In this step your goal is to implement a simple version of cut that will open the provided tab separated file and print out the second field (-f2) from each line. The result should look something like this:

cut -f2 sample.tsv
f1
1
6
11
16
21

Step 2

In this step your goal is to extend your code to support the -d option to allow the user to specify what character to use as the delimiter between fields. If no delimiter is provided then tab should still be used, we can test this first with a comma as the delimiter:

cut -f1 -d, fourchords.csv | head -n5
Song title
"10000 Reasons (Bless the Lord)"
"20 Good Reasons"
"Adore You"
"Africa"

Here we again see how the Unix command line tools can be chained (piped) together to create more powerful data processing pipelines. The head command allows us to limit the output to the first five lines.

Then check we still default to a tab:

cut -f1 sample.tsv
f0
0
5
10
15
20

Step 3

In this step your goal is to add support for the -f option. This option specifies a list of fields to be printed out. Output fields are separated by a single occurrence of the field delimiter character.

The field list is a comma or whitespace separated list of fields, i.e. -f1,2 or -f “1 2”. The first field is field number 1.

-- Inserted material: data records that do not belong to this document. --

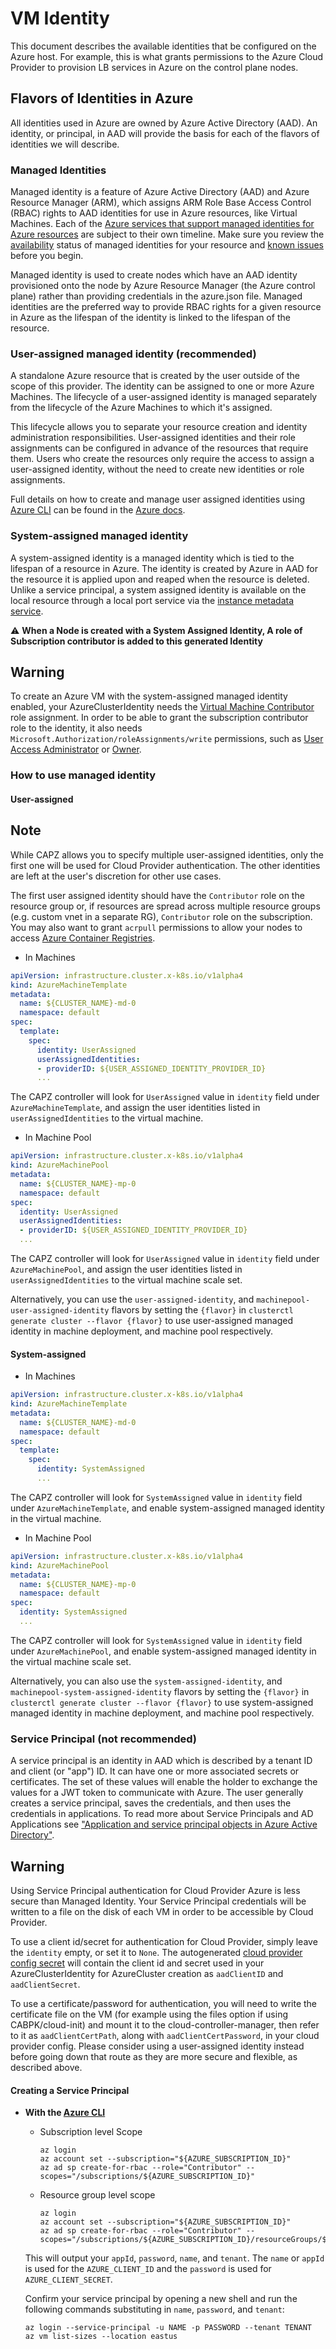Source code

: # VM Identity

This document describes the available identities that be configured on the Azure host. For example, this is what grants permissions to the Azure Cloud Provider to provision LB services in Azure on the control plane nodes.

## Flavors of Identities in Azure

All identities used in Azure are owned by Azure Active Directory (AAD). An identity, or principal, in AAD will provide the basis for each of the flavors of identities we will describe.

### Managed Identities

Managed identity is a feature of Azure Active Directory (AAD) and Azure Resource Manager (ARM), which assigns ARM Role Base Access Control (RBAC) rights to AAD identities for use in Azure resources, like Virtual Machines. Each of the [Azure services that support managed identities for Azure resources](https://docs.microsoft.com/en-us/azure/active-directory/managed-identities-azure-resources/services-support-msi) are subject to their own timeline. Make sure you review the [availability](https://docs.microsoft.com/en-us/azure/active-directory/managed-identities-azure-resources/services-support-msi) status of managed identities for your resource and [known issues](https://docs.microsoft.com/en-us/azure/active-directory/managed-identities-azure-resources/known-issues) before you begin.

Managed identity is used to create nodes which have an AAD identity provisioned onto the node by Azure Resource Manager (the Azure control plane) rather than providing credentials in the azure.json file. Managed identities are the preferred way to provide RBAC rights for a given resource in Azure as the lifespan of the identity is linked to the lifespan of the resource.

### User-assigned managed identity (recommended)

A standalone Azure resource that is created by the user outside of the scope of this provider. The identity can be assigned to one or more Azure Machines. The lifecycle of a user-assigned identity is managed separately from the lifecycle of the Azure Machines to which it's assigned.

This lifecycle allows you to separate your resource creation and identity administration responsibilities. User-assigned identities and their role assignments can be configured in advance of the resources that require them. Users who create the resources only require the access to assign a user-assigned identity, without the need to create new identities or role assignments.

Full details on how to create and manage user assigned identities using [Azure CLI](https://github.com/Azure/azure-cli) can be found in the [Azure docs](https://docs.microsoft.com/en-us/azure/active-directory/managed-identities-azure-resources/how-to-manage-ua-identity-cli).

### System-assigned managed identity
A system-assigned identity is a managed identity which is tied to the lifespan of a resource in Azure. The identity is created by Azure in AAD for the resource it is applied upon and reaped when the resource is deleted. Unlike a service principal, a system assigned identity is available on the local resource through a local port service via the [instance metadata service](https://docs.microsoft.com/en-us/azure/virtual-machines/linux/instance-metadata-service?tabs=linux).

⚠️  **When a Node is created with a System Assigned Identity, A role of Subscription contributor is added to this generated Identity**

<aside class="note warning"> 

<h1> Warning </h1> 

To create an Azure VM with the system-assigned managed identity enabled, your AzureClusterIdentity needs the [Virtual Machine Contributor](https://docs.microsoft.com/en-us/azure/role-based-access-control/built-in-roles#virtual-machine-contributor) role assignment. In order to be able to grant the subscription contributor role to the identity, it also needs `Microsoft.Authorization/roleAssignments/write` permissions, such as [User Access Administrator](https://docs.microsoft.com/en-us/azure/role-based-access-control/built-in-roles#user-access-administrator) or [Owner](https://docs.microsoft.com/en-us/azure/role-based-access-control/built-in-roles#owner).

</aside>

### How to use managed identity

#### User-assigned

<aside class="note"> 

<h1> Note </h1>

While CAPZ allows you to specify multiple user-assigned identities, only the first one will be used for Cloud Provider authentication. The other identities are left at the user's discretion for other use cases.

The first user assigned identity should have the `Contributor` role on the resource group or, if resources are spread across multiple resource groups (e.g. custom vnet in a separate RG), `Contributor` role on the subscription. You may also want to grant `acrpull` permissions to allow your nodes to access [Azure Container Registries](https://docs.microsoft.com/en-us/azure/container-registry/container-registry-authentication-managed-identity).

</aside>

* In Machines

```yaml
apiVersion: infrastructure.cluster.x-k8s.io/v1alpha4
kind: AzureMachineTemplate
metadata:
  name: ${CLUSTER_NAME}-md-0
  namespace: default
spec:
  template:
    spec:
      identity: UserAssigned
      userAssignedIdentities:
      - providerID: ${USER_ASSIGNED_IDENTITY_PROVIDER_ID}
      ...
```

The CAPZ controller will look for `UserAssigned` value in `identity` field under `AzureMachineTemplate`, and assign the user identities listed in `userAssignedIdentities` to the virtual machine.

* In Machine Pool

```yaml
apiVersion: infrastructure.cluster.x-k8s.io/v1alpha4
kind: AzureMachinePool
metadata:
  name: ${CLUSTER_NAME}-mp-0
  namespace: default
spec:
  identity: UserAssigned
  userAssignedIdentities:
  - providerID: ${USER_ASSIGNED_IDENTITY_PROVIDER_ID}
  ...
```

The CAPZ controller will look for `UserAssigned` value in `identity` field under `AzureMachinePool`, and assign the user identities listed in `userAssignedIdentities` to the virtual machine scale set.

Alternatively, you can use the `user-assigned-identity`, and `machinepool-user-assigned-identity` flavors by setting the `{flavor}` in `clusterctl generate cluster --flavor {flavor}` to use user-assigned managed identity in machine deployment, and machine pool respectively.

#### System-assigned

* In Machines

```yaml
apiVersion: infrastructure.cluster.x-k8s.io/v1alpha4
kind: AzureMachineTemplate
metadata:
  name: ${CLUSTER_NAME}-md-0
  namespace: default
spec:
  template:
    spec:
      identity: SystemAssigned
      ...
```

The CAPZ controller will look for `SystemAssigned` value in `identity` field under `AzureMachineTemplate`, and enable system-assigned managed identity in the virtual machine.

* In Machine Pool

```yaml
apiVersion: infrastructure.cluster.x-k8s.io/v1alpha4
kind: AzureMachinePool
metadata:
  name: ${CLUSTER_NAME}-mp-0
  namespace: default
spec:
  identity: SystemAssigned
  ...
```

The CAPZ controller will look for `SystemAssigned` value in `identity` field under `AzureMachinePool`, and enable system-assigned managed identity in the virtual machine scale set.

Alternatively, you can also use the `system-assigned-identity`, and `machinepool-system-assigned-identity` flavors by setting the `{flavor}` in `clusterctl generate cluster --flavor {flavor}` to use system-assigned managed identity in machine deployment, and machine pool respectively.

### Service Principal (not recommended)

A service principal is an identity in AAD which is described by a tenant ID and client (or "app") ID. It can have one or more associated secrets or certificates. The set of these values will enable the holder to exchange the values for a JWT token to communicate with Azure. The user generally creates a service principal, saves the credentials, and then uses the credentials in applications. To read more about Service Principals and AD Applications see ["Application and service principal objects in Azure Active Directory"](https://azure.microsoft.com/en-us/documentation/articles/active-directory-application-objects/).

<aside class="note warning"> 

<h1> Warning </h1> 

Using Service Principal authentication for Cloud Provider Azure is less secure than Managed Identity. Your Service Principal credentials will be written to a file on the disk of each VM in order to be accessible by Cloud Provider.

</aside>

To use a client id/secret for authentication for Cloud Provider, simply leave the `identity` empty, or set it to `None`. The autogenerated [cloud provider config secret](cloud-provider-config.md) will contain the client id and secret used in your AzureClusterIdentity for AzureCluster creation as `aadClientID` and `aadClientSecret`.

To use a certificate/password for authentication, you will need to write the certificate file on the VM (for example using the files option if using CABPK/cloud-init) and mount it to the cloud-controller-manager, then refer to it as `aadClientCertPath`, along with `aadClientCertPassword`, in your cloud provider config. Please consider using a user-assigned identity instead before going down that route as they are more secure and flexible, as described above.

#### Creating a Service Principal

* **With the [Azure CLI](https://github.com/Azure/azure-cli)**

  * Subscription level Scope

     ```shell
     az login
     az account set --subscription="${AZURE_SUBSCRIPTION_ID}"
     az ad sp create-for-rbac --role="Contributor" --scopes="/subscriptions/${AZURE_SUBSCRIPTION_ID}"
     ```

  * Resource group level scope

     ```shell
     az login
     az account set --subscription="${AZURE_SUBSCRIPTION_ID}"
     az ad sp create-for-rbac --role="Contributor" --scopes="/subscriptions/${AZURE_SUBSCRIPTION_ID}/resourceGroups/${AZURE_RESOURCE_GROUP}"
     ```

   This will output your `appId`, `password`, `name`, and `tenant`.  The `name` or `appId` is used for the `AZURE_CLIENT_ID` and the `password` is used for `AZURE_CLIENT_SECRET`.

   Confirm your service principal by opening a new shell and run the following commands substituting in `name`, `password`, and `tenant`:

   ```shell
   az login --service-principal -u NAME -p PASSWORD --tenant TENANT
   az vm list-sizes --location eastus
   ```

Here’s a couple of tests on this:

cut -f1,2 sample.tsv
f0      f1
0       1
5       6
10      11
15      16
20      21

and

cut -d, -f"1 2" fourchords.csv | head -n5
Song title,Artist
"10000 Reasons (Bless the Lord)",Matt Redman and Jonas Myrin
"20 Good Reasons",Thirsty Merc
"Adore You",Harry Styles
"Africa",Toto

Step 4

In this step your goal is to support reading from the standard input stream if no filename is provided or if the single dash is provided ‘-’.

tail -n5 fourchords.csv | cut -d, -f"1 2"
"Young Volcanoes",Fall Out Boy
"You Found Me",The Fray
"You'll Think Of Me",Keith Urban
"You're Not Sorry",Taylor Swift
"Zombie",The Cranberries

or

tail -n5 fourchords.csv| cut -d, -f"1 2" -
"Young Volcanoes",Fall Out Boy
"You Found Me",The Fray
"You'll Think Of Me",Keith Urban
"You're Not Sorry",Taylor Swift
"Zombie",The Cranberries

Step 5

In this step we’re going to revisit the first coding challenge and use our wc tool, combining it with our new cut tool to build a simple command-line data engineering pipeline. We’ll test that by seeing how many unique artists are in the data set, again piping together Unix command line tools.